By Melanie Leyshon
Now that Halloween trick and treaters have carved their pumpkins, healthy cooks can tuck into the leftovers. Make soup, pasta dishes, roasted wedges, or try this simple and satisfying pumpkin hummus. I tasted it at Central Market, a restaurant in Petaluma, California, where it’s served as a starter with a beetroot dip. Or you could serve it as a mash, topped with grilled chicken and a drizzle of pomegranate molasses, as they also do at Central Market.
For my first attempt, I roasted the pumpkin, then whizzed it with the classic hummus ingredients - cumin, lemon juice and tahini. It was light and tasty, but lacked oomph. By adding a tin of chickpeas you get a richer texture and flavour. Don’t worry that this defeats the object – you won’t need to add tahini paste and you’ll get double the quantity and more nutrients, as the pumpkin adds a decent hit of vitamin A and antioxidants.

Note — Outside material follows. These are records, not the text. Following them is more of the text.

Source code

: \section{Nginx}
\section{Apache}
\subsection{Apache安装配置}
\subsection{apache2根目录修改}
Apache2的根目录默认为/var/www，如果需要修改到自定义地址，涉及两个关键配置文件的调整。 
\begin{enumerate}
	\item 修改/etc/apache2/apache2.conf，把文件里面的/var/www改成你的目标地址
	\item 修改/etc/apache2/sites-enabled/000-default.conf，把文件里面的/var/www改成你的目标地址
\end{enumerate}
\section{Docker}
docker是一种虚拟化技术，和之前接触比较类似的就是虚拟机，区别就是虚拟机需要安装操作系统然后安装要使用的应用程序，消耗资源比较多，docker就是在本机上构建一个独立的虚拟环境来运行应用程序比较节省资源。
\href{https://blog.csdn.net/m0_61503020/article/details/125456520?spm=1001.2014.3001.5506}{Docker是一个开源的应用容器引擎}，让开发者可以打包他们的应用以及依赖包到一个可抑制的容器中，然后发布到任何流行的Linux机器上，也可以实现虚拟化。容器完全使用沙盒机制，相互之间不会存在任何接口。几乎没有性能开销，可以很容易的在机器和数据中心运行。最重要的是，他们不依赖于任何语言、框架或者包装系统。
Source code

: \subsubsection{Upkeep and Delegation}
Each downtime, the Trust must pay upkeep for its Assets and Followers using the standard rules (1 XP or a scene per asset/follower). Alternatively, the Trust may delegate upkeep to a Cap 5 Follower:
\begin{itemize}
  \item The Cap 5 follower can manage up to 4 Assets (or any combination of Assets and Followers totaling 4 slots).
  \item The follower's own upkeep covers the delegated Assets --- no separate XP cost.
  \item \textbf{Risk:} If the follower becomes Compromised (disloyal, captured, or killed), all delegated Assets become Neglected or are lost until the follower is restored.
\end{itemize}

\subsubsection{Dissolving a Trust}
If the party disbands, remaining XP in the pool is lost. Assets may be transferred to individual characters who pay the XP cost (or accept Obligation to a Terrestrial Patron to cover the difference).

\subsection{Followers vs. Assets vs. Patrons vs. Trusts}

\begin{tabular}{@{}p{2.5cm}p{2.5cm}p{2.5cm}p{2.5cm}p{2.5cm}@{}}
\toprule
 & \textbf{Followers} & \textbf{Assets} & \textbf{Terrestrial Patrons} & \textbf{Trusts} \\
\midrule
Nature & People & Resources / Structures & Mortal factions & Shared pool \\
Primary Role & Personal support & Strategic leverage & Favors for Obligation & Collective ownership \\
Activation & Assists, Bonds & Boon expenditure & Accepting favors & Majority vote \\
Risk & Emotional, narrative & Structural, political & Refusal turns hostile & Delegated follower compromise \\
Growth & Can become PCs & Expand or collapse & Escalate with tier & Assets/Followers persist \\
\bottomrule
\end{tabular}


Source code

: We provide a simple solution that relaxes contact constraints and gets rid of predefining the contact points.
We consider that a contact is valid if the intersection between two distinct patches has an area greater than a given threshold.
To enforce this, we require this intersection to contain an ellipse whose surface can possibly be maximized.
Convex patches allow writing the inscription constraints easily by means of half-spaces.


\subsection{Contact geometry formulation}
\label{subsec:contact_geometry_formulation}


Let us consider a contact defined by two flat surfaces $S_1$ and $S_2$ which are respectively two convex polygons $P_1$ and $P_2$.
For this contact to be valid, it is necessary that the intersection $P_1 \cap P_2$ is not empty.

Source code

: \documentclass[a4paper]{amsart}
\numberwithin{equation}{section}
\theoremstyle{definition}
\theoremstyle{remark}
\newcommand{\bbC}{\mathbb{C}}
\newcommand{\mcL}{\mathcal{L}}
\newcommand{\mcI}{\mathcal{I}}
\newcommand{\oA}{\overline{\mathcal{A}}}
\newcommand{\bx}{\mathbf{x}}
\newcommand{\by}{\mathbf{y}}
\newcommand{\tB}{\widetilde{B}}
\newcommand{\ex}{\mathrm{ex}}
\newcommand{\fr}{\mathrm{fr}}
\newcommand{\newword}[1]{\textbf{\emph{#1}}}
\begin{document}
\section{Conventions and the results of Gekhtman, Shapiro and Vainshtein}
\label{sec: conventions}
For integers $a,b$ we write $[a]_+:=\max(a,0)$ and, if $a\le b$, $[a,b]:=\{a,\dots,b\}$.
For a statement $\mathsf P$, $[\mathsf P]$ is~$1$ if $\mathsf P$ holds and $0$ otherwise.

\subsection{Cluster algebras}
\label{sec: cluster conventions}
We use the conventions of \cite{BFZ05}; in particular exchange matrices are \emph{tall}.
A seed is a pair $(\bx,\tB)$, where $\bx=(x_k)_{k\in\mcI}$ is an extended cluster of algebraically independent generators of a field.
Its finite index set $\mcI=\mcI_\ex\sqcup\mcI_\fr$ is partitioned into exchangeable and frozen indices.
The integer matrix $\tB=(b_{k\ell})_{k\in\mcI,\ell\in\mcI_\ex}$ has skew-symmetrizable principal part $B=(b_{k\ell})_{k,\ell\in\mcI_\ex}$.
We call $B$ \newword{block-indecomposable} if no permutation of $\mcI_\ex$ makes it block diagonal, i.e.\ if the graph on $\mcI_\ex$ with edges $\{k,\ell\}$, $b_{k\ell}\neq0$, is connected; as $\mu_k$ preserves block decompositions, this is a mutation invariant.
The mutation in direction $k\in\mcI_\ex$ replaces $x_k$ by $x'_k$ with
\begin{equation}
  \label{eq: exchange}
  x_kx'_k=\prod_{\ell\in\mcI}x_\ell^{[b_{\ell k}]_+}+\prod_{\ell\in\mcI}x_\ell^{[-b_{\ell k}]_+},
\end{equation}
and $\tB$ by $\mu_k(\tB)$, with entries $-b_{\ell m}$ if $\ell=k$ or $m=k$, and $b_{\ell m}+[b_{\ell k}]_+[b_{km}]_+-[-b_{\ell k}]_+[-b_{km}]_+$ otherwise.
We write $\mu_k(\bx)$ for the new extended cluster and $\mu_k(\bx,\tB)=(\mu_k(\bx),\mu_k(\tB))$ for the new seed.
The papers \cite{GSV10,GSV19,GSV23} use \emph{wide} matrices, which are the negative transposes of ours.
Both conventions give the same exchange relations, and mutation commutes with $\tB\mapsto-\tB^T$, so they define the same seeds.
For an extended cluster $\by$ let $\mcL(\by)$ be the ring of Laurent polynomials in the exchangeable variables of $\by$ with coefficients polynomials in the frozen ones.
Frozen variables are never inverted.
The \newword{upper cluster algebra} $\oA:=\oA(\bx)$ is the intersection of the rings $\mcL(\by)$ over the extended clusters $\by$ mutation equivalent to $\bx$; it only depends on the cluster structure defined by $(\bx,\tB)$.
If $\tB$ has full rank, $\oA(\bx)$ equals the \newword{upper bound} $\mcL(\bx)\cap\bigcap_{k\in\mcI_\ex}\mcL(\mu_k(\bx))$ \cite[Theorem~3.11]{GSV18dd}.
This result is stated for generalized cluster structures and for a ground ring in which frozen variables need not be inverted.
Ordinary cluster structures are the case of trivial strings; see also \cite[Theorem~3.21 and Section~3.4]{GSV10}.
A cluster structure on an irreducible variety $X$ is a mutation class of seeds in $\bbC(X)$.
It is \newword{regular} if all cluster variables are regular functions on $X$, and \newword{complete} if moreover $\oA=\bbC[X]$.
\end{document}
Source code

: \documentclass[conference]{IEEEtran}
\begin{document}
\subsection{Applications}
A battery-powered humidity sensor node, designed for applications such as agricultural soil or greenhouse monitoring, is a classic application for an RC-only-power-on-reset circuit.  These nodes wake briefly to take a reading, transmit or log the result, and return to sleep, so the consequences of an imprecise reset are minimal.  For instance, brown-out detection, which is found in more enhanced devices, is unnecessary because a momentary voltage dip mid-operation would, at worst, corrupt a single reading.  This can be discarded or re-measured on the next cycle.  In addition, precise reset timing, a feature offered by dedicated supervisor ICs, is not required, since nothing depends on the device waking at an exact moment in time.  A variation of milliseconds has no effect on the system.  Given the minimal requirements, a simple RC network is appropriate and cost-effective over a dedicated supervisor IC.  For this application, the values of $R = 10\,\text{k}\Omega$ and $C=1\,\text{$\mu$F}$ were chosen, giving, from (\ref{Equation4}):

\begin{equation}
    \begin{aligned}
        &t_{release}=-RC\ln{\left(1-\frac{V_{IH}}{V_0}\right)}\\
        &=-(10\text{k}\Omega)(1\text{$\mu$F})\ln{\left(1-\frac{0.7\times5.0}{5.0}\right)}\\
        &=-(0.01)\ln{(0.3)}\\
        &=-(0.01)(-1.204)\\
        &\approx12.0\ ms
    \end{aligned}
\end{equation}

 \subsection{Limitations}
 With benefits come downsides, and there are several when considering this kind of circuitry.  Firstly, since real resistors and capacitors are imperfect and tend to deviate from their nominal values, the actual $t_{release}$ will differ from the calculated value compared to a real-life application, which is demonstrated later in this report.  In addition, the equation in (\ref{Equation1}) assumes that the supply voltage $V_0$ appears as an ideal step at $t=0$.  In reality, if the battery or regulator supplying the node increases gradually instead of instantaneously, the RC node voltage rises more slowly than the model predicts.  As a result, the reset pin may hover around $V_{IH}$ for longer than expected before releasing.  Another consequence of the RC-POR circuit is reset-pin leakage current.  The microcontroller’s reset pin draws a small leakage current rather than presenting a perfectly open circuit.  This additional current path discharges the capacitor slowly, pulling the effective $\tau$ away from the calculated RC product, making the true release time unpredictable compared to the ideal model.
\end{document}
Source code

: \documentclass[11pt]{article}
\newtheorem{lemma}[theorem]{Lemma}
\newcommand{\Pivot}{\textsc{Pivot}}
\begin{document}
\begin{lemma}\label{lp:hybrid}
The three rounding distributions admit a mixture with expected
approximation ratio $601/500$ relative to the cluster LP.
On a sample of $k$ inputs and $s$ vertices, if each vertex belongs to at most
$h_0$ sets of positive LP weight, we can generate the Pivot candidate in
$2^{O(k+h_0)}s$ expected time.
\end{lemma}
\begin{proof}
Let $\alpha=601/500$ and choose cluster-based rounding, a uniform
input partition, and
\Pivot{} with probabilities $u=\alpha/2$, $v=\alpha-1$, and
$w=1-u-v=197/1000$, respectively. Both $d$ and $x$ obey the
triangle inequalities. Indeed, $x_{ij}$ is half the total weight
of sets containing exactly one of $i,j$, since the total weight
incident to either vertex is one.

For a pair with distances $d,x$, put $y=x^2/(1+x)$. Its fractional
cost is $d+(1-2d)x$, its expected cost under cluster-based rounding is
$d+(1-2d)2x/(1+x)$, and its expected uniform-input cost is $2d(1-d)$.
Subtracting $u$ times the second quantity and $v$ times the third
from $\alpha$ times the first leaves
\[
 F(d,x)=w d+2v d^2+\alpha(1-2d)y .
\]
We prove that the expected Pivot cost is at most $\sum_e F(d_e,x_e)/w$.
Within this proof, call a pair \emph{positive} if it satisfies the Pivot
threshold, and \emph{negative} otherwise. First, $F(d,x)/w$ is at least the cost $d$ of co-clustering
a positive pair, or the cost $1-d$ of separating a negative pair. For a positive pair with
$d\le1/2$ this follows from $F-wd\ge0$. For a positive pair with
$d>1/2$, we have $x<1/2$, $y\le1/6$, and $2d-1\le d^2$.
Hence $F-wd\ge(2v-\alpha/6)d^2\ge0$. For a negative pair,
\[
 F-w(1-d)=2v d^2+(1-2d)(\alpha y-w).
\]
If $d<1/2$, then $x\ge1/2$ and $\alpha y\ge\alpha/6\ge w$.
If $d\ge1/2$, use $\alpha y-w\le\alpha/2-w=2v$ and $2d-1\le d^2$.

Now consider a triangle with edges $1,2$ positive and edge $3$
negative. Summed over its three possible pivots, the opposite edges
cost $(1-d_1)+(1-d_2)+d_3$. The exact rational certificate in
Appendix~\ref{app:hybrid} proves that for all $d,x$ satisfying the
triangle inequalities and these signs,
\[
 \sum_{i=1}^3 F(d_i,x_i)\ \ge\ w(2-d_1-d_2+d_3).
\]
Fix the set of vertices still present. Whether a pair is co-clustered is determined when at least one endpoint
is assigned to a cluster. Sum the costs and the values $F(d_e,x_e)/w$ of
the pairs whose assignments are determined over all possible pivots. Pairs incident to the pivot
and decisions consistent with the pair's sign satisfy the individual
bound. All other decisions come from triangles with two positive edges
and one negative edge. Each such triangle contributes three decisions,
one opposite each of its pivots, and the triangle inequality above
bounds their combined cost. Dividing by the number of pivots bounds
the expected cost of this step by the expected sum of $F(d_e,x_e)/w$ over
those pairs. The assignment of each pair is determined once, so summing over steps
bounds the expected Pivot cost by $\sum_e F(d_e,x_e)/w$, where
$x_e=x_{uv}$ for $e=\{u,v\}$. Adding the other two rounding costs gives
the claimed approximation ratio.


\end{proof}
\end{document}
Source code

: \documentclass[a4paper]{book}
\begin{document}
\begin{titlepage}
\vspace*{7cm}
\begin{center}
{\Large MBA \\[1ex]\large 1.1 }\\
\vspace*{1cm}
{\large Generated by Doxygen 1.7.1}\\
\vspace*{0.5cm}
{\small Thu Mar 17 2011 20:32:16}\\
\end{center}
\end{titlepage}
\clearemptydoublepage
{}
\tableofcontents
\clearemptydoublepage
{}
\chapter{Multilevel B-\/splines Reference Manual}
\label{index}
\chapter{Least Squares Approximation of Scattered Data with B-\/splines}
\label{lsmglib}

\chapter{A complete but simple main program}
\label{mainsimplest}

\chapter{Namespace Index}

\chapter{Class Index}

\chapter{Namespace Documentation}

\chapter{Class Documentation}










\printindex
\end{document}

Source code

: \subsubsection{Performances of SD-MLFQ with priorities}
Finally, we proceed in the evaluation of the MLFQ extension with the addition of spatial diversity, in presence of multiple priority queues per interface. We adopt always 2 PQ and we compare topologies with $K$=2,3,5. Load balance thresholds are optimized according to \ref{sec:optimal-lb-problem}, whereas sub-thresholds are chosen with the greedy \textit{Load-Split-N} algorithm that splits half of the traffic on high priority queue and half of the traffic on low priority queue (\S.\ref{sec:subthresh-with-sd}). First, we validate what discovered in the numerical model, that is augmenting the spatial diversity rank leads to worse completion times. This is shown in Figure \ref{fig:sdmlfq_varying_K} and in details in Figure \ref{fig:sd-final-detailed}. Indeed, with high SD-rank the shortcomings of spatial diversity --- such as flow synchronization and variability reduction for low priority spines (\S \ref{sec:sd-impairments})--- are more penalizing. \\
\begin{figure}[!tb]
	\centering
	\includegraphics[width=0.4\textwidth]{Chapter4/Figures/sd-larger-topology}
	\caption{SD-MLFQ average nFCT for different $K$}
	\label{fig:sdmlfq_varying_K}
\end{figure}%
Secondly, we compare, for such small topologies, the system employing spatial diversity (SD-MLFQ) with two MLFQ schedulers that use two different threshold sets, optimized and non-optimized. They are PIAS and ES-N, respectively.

500g pumpkin, deseeded and cut into wedges
Cooking oil spray
1 x 400g tin chickpeas, drained and liquid reserved
2 garlic cloves, crushed
2tbsp lemon juice
1tbsp ground cumin
Garnish of your choice, such as roasted pumpkin or sesame seeds, or chilli powder
1 Heat the oven to 200°C/180°C/gas 6. Put your prepared pumpkin wedges on a baking sheet, spray with cooking oil and cook in the oven for about 30-40 min until tender.
2 Leave to cool, then cut the flesh from the skin. Discard the skin and pop the flesh into a food processor or blender. Add the drained chickpeas, the garlic, lemon juice and cumin. Blend until smooth, adding the reserved chickpea liquid to get the texture you like. Spoon into serving bowls and garnish with whatever you fancy.
The verdictScarily good colour, tasty and nutritious and a good way to use up the seasonal surplus!